Records shown =
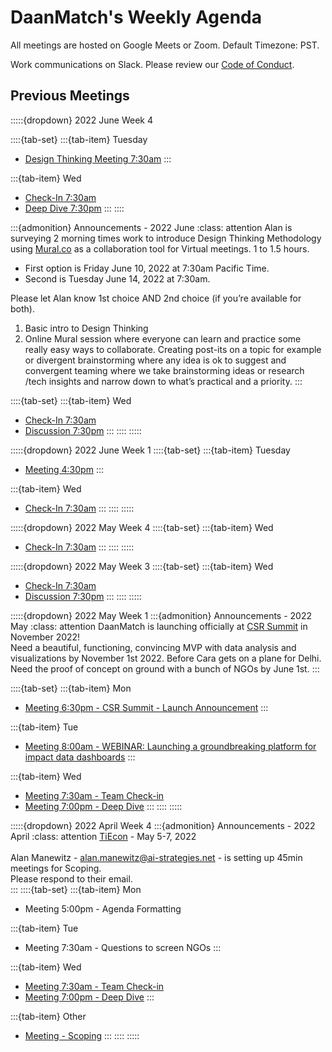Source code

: # DaanMatch's Weekly Agenda

All meetings are hosted on Google Meets or Zoom. Default Timezone: PST.

Work communications on Slack. Please review our [Code of Conduct](CODE_OF_CONDUCT.md).

## Previous Meetings

:::::{dropdown} 2022 June Week 4

::::{tab-set}
:::{tab-item} Tuesday

- [Design Thinking Meeting 7:30am](agendas/20220621Agenda.md)
:::

:::{tab-item} Wed

- [Check-In 7:30am](agendas/20220622Agenda.md)
- [Deep Dive 7:30pm](agendas/20220622BAgenda.md)
:::
::::

:::{admonition} Announcements - 2022 June
:class: attention
Alan is surveying 2 morning times work to introduce Design Thinking Methodology using [Mural.co](http://mural.co/) as a collaboration tool for Virtual meetings. 1 to 1.5 hours.

- First option is Friday June 10, 2022 at 7:30am Pacific Time.
- Second is Tuesday June 14, 2022 at 7:30am.

Please let Alan know 1st choice AND 2nd choice (if you’re available for both).

 1. Basic intro to Design Thinking
 2. Online Mural session where everyone can learn and practice some really easy ways to collaborate. Creating post-its on a topic for example or divergent brainstorming where any idea is ok to suggest and convergent teaming where we take brainstorming ideas or research /tech insights and narrow down to what’s practical and a priority.
:::

::::{tab-set}
:::{tab-item} Wed

- [Check-In 7:30am](agendas/20220608Agenda.md)
- [Discussion 7:30pm](agendas/20220608BAgenda.md)
:::
::::
:::::

:::::{dropdown} 2022 June Week 1
::::{tab-set}
:::{tab-item} Tuesday

- [Meeting 4:30pm](agendas/20220531Agenda.md)
:::

:::{tab-item} Wed

- [Check-In 7:30am](agendas/20220601Agenda.md)
:::
::::
:::::

:::::{dropdown} 2022 May Week 4
::::{tab-set}
:::{tab-item} Wed

- [Check-In 7:30am](agendas/20220525Agenda.md)
:::
::::
:::::

:::::{dropdown} 2022 May Week 3
::::{tab-set}
:::{tab-item} Wed

- [Check-In 7:30am](agendas/20220518Agenda.md)
- [Discussion 7:30pm](agendas/20220518BAgenda.md)
:::
::::
:::::

:::::{dropdown} 2022 May Week 1
:::{admonition} Announcements - 2022 May
:class: attention
DaanMatch is launching officially at [CSR Summit](https://indiacsrsummit.in/) in November 2022! <br>
Need a beautiful, functioning, convincing MVP with data analysis and visualizations by November 1st 2022. Before Cara gets on a plane for Delhi. <br>
Need the proof of concept on ground with a bunch of NGOs by June 1st.
:::

::::{tab-set}
:::{tab-item} Mon

- [Meeting 6:30pm - CSR Summit - Launch Announcement](agendas/20220502Agenda.md)
:::

:::{tab-item} Tue

- [Meeting 8:00am - WEBINAR: Launching a groundbreaking platform for impact data dashboards](https://us02web.zoom.us/w/89966112350?tk=Ww68FnxsZMlpLeOcWsp8HtFLhrukP31YY9YRunwghOw.DQMAAAAU8mXuXhZVM3I0a1RTeFFJQ184LVROMDJnV09BAAAAAAAAAAAAAAAAAAAAAAAAAAAAAA&uuid=WN_zJoE0a_1TqqcLZ0Ag4VggA)
:::

:::{tab-item} Wed

- [Meeting 7:30am - Team Check-in](agendas/20220504Agenda.md)
- [Meeting 7:00pm - Deep Dive](agendas/20220504Agenda.md)
:::
::::
:::::

:::::{dropdown} 2022 April Week 4
:::{admonition} Announcements - 2022 April
:class: attention
[TiEcon](https://www.tiecon.org/) - May 5-7, 2022 <br>
<br>
Alan Manewitz - alan.manewitz@ai-strategies.net - is setting up 45min meetings for Scoping. <br>
Please respond to their email. <br>
:::
::::{tab-set}
:::{tab-item} Mon

- Meeting 5:00pm - Agenda Formatting

:::{tab-item} Tue

- Meeting 7:30am - Questions to screen NGOs
:::

:::{tab-item} Wed

- [Meeting 7:30am - Team Check-in](agendas/20220427Agenda.md)
- [Meeting 7:00pm - Deep Dive](agendas/20220427BAgenda.md)
:::

:::{tab-item} Other

- [Meeting - Scoping](agendas/20220428Agenda.md)
:::
::::
:::::
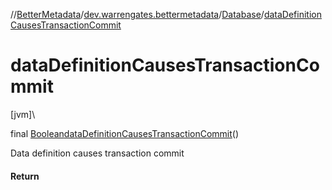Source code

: //[BetterMetadata](../../../index.md)/[dev.warrengates.bettermetadata](../index.md)/[Database](index.md)/[dataDefinitionCausesTransactionCommit](data-definition-causes-transaction-commit.md)

# dataDefinitionCausesTransactionCommit

[jvm]\

final [Boolean](https://docs.oracle.com/javase/8/docs/api/java/lang/Boolean.html)[dataDefinitionCausesTransactionCommit](data-definition-causes-transaction-commit.md)()

Data definition causes transaction commit

#### Return
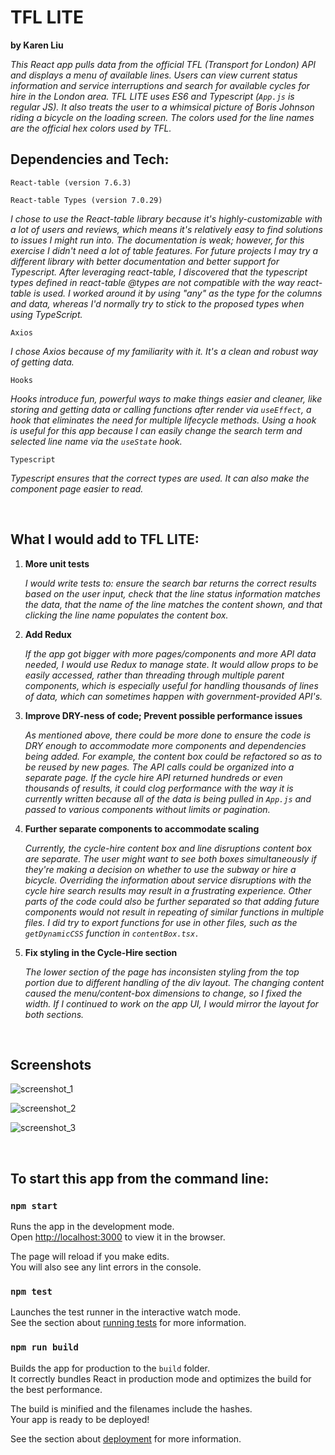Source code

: # TFL LITE
**by Karen Liu**

*This React app pulls data from the official TFL (Transport for London) API and displays a menu of available lines. Users can view current status information and service interruptions and search for available cycles for hire in the London area. TFL LITE uses ES6 and Typescript (`App.js` is regular JS). It also treats the user to a whimsical picture of Boris Johnson riding a bicycle on the loading screen. The colors used for the line names are the official hex colors used by TFL.*

## Dependencies and Tech:
`React-table (version 7.6.3)`

`React-table Types (version 7.0.29)`

*I chose to use the React-table library because it's highly-customizable with a lot of users and reviews, which means it's relatively easy to find solutions to issues I might run into. The documentation is weak; however, for this exercise I didn't need a lot of table features. For future projects I may try a different library with better documentation and better support for Typescript. After leveraging react-table, I discovered that the typescript types defined in react-table @types are not compatible with the way react-table is used. I worked around it by using "any" as the type for the columns and data, whereas I'd normally try to stick to the proposed types when using TypeScript.*

`Axios` 

*I chose Axios because of my familiarity with it. It's a clean and robust way of getting data.*

`Hooks`

*Hooks introduce fun, powerful ways to make things easier and cleaner, like storing and getting data or calling functions after render via `useEffect`, a hook that eliminates the need for multiple lifecycle methods. Using a hook is useful for this app because I can easily change the search term and selected line name via the `useState` hook.*

`Typescript`

*Typescript ensures that the correct types are used. It can also make the component page easier to read.*

<br />

## What I would add to TFL LITE:

1. **More unit tests**

    *I would write tests to: ensure the search bar returns the correct results based on the user input, check that the line status information matches the data, that the name of the line matches the content shown, and that clicking the line name populates the content box.*

2. **Add Redux**
    
    *If the app got bigger with more pages/components and more API data needed, I would use Redux to manage state. It would allow props to be easily accessed, rather than threading through multiple parent components, which is especially useful for handling thousands of lines of data, which can sometimes happen with government-provided API's.*

3. **Improve DRY-ness of code; Prevent possible performance issues**
    
    *As mentioned above, there could be more done to ensure the code is DRY enough to accommodate more components and dependencies being added. For example, the content box could be refactored so as to be reused by new pages. The API calls could be organized into a separate page. If the cycle hire API returned hundreds or even thousands of results, it could clog performance with the way it is currently written because all of the data is being pulled in `App.js` and passed to various components without limits or pagination.*

4. **Further separate components to accommodate scaling**
    
    *Currently, the cycle-hire content box and line disruptions content box are separate. The user might want to see both boxes simultaneously if they're making a decision on whether to use the subway or hire a bicycle. Overriding the information about service disruptions with the cycle hire search results may result in a frustrating experience. Other parts of the code could also be further separated so that adding future components would not result in repeating of similar functions in multiple files. I did try to export functions for use in other files, such as the `getDynamicCSS` function in `contentBox.tsx.`*

5. **Fix styling in the Cycle-Hire section**

    *The lower section of the page has inconsisten styling from the top portion due to different handling of the div layout. The changing content caused the menu/content-box dimensions to change, so I fixed the width. If I continued to work on the app UI, I would mirror the layout for both sections.*


<br />

## Screenshots

![screenshot_1](tfl-lite_screenshot_1.png)

![screenshot_2](tfl-lite_screenshot_2.png)

![screenshot_3](tfl-lite_screenshot_3.png)

<br />

## To start this app from the command line:

### `npm start`

Runs the app in the development mode.\
Open [http://localhost:3000](http://localhost:3000) to view it in the browser.

The page will reload if you make edits.\
You will also see any lint errors in the console.

### `npm test`

Launches the test runner in the interactive watch mode.\
See the section about [running tests](https://facebook.github.io/create-react-app/docs/running-tests) for more information.

### `npm run build`

Builds the app for production to the `build` folder.\
It correctly bundles React in production mode and optimizes the build for the best performance.

The build is minified and the filenames include the hashes.\
Your app is ready to be deployed!

See the section about [deployment](https://facebook.github.io/create-react-app/docs/deployment) for more information.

Problem details =
Reproduce exactly the entries above, limited to the lines from the one with "DaanMatch's Weekly Agenda" through the one with "Alan is surveying", both included.

Answer to this exercise =
: # DaanMatch's Weekly Agenda

All meetings are hosted on Google Meets or Zoom. Default Timezone: PST.

Work communications on Slack. Please review our [Code of Conduct](CODE_OF_CONDUCT.md).

## Previous Meetings

:::::{dropdown} 2022 June Week 4

::::{tab-set}
:::{tab-item} Tuesday

- [Design Thinking Meeting 7:30am](agendas/20220621Agenda.md)
:::

:::{tab-item} Wed

- [Check-In 7:30am](agendas/20220622Agenda.md)
- [Deep Dive 7:30pm](agendas/20220622BAgenda.md)
:::
::::

:::{admonition} Announcements - 2022 June
:class: attention
Alan is surveying 2 morning times work to introduce Design Thinking Methodology using [Mural.co](http://mural.co/) as a collaboration tool for Virtual meetings. 1 to 1.5 hours.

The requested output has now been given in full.